6 thoughts on “Updating My Views: Insights from My New Expertise in Automotive Design

  1. Yeah, it nearly “blue” my mind too. Now I’m feeling blew. Who needs spellcheck? I right the way I want–I is intelligent that way. -cp

  2. The link to the story on the appendix was interesting and maybe was the point of the post. Jeff’s (pretend?) arrogance in using a little automotive education to declare design flaws is the same arrogance that leads people to find design flaws in the human body or other parts of Creation. As if the scholars actually knew that their ‘improved’ design was even possible, much less truly advantageous for that species throughout its lifecycle.

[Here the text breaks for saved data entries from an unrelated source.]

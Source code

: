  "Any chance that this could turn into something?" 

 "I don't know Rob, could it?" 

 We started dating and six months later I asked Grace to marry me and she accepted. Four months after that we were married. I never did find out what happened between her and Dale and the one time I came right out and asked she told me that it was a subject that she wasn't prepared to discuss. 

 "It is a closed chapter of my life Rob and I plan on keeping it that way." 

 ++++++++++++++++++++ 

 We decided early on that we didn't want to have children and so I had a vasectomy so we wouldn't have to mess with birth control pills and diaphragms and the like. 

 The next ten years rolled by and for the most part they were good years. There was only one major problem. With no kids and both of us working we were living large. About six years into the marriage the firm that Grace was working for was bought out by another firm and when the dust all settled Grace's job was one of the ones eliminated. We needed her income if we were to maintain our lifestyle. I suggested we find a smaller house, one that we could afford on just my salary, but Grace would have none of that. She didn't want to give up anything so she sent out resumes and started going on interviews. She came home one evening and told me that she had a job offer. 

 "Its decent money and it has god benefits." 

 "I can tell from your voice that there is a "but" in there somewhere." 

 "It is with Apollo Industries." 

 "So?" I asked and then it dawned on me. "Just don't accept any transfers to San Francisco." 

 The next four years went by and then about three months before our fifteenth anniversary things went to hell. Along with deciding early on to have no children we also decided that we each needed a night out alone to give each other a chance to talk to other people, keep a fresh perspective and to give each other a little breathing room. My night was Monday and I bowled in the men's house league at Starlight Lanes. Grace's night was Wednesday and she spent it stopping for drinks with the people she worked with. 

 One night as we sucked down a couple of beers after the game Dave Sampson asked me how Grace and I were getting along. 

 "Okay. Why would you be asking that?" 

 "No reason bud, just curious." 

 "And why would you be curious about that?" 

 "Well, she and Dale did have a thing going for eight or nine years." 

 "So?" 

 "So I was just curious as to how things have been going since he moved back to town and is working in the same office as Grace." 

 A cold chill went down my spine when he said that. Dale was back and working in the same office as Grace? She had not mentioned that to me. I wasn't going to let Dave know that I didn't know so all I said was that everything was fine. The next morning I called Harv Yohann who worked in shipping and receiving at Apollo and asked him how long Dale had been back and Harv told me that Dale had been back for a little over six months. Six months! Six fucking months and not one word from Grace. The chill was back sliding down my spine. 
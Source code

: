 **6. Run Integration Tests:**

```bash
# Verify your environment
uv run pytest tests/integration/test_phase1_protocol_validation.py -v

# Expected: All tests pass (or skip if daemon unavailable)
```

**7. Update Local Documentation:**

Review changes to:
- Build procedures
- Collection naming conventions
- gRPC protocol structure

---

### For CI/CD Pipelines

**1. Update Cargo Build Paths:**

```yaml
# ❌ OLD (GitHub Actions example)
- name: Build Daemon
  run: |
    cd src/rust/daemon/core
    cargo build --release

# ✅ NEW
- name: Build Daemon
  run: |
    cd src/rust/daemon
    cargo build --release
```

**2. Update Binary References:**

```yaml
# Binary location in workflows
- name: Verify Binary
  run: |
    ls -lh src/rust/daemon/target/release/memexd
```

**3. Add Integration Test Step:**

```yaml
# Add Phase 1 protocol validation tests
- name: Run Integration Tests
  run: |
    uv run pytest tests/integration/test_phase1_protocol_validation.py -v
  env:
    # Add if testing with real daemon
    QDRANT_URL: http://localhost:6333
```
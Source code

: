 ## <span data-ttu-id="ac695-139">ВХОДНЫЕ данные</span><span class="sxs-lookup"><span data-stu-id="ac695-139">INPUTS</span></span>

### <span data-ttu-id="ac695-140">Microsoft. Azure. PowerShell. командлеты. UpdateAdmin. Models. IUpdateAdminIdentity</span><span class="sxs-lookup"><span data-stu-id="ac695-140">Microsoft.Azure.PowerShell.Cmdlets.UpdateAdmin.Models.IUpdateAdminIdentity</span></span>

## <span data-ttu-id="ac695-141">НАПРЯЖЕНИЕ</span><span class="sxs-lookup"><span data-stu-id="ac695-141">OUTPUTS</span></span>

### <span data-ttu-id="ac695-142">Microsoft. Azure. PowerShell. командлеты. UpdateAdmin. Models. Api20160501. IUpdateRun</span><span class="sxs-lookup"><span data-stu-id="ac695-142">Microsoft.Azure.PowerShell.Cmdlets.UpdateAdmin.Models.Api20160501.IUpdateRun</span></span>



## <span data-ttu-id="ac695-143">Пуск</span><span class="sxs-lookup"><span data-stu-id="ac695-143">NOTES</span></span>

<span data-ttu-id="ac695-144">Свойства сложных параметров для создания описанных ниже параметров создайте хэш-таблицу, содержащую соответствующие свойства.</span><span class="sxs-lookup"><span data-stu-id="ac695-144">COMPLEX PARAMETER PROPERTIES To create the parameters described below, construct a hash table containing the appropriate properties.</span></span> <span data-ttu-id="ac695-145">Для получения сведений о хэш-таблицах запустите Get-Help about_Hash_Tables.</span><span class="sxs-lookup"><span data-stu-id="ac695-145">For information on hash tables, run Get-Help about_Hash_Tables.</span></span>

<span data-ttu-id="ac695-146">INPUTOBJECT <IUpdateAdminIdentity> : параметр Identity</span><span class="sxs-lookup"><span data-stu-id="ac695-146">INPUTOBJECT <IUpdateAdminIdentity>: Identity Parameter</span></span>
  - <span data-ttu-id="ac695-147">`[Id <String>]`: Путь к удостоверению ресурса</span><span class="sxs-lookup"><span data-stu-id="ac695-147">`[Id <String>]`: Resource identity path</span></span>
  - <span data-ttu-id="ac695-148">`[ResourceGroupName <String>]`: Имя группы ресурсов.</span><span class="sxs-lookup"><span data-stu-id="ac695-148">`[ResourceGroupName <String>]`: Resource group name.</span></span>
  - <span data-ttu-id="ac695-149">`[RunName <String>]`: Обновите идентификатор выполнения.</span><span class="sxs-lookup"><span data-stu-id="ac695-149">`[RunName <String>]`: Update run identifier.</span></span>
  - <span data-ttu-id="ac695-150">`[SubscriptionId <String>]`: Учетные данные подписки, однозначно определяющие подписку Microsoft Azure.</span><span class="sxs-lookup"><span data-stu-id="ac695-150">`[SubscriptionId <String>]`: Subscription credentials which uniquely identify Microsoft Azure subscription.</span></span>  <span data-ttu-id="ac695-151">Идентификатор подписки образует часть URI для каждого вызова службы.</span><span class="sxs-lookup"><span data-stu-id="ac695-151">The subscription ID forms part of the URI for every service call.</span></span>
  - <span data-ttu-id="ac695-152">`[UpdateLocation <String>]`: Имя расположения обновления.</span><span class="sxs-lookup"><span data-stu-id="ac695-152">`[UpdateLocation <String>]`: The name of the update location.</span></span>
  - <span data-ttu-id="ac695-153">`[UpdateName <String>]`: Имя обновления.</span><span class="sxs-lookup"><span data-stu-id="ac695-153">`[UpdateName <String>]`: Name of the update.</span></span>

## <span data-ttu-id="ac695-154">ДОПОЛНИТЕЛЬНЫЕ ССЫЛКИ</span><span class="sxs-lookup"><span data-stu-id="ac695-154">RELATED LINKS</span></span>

Related to design flaws is the “sure testimony” of educators who teach everyone that the appendix is the perfect example of a vestigal organ – having no function now, just the remnant of a chance evolutionary process that needs no God. It’s only our ignorance that makes it seem vestigal. In fact, it has a valuable purpose, though with the advent of sanitation systems in the past couple hundred years, it is no longer needed for most people. It actully plays an intelligently designed purpose after all.

  3. Science is only now starting to appreciate the appendix as a storehouse of healthy bacteria that serves to repopulate the colon after ingestion of an antibiotic may partially sterilize the colon which could allow harmful bacteria a chance to overgrow and take over.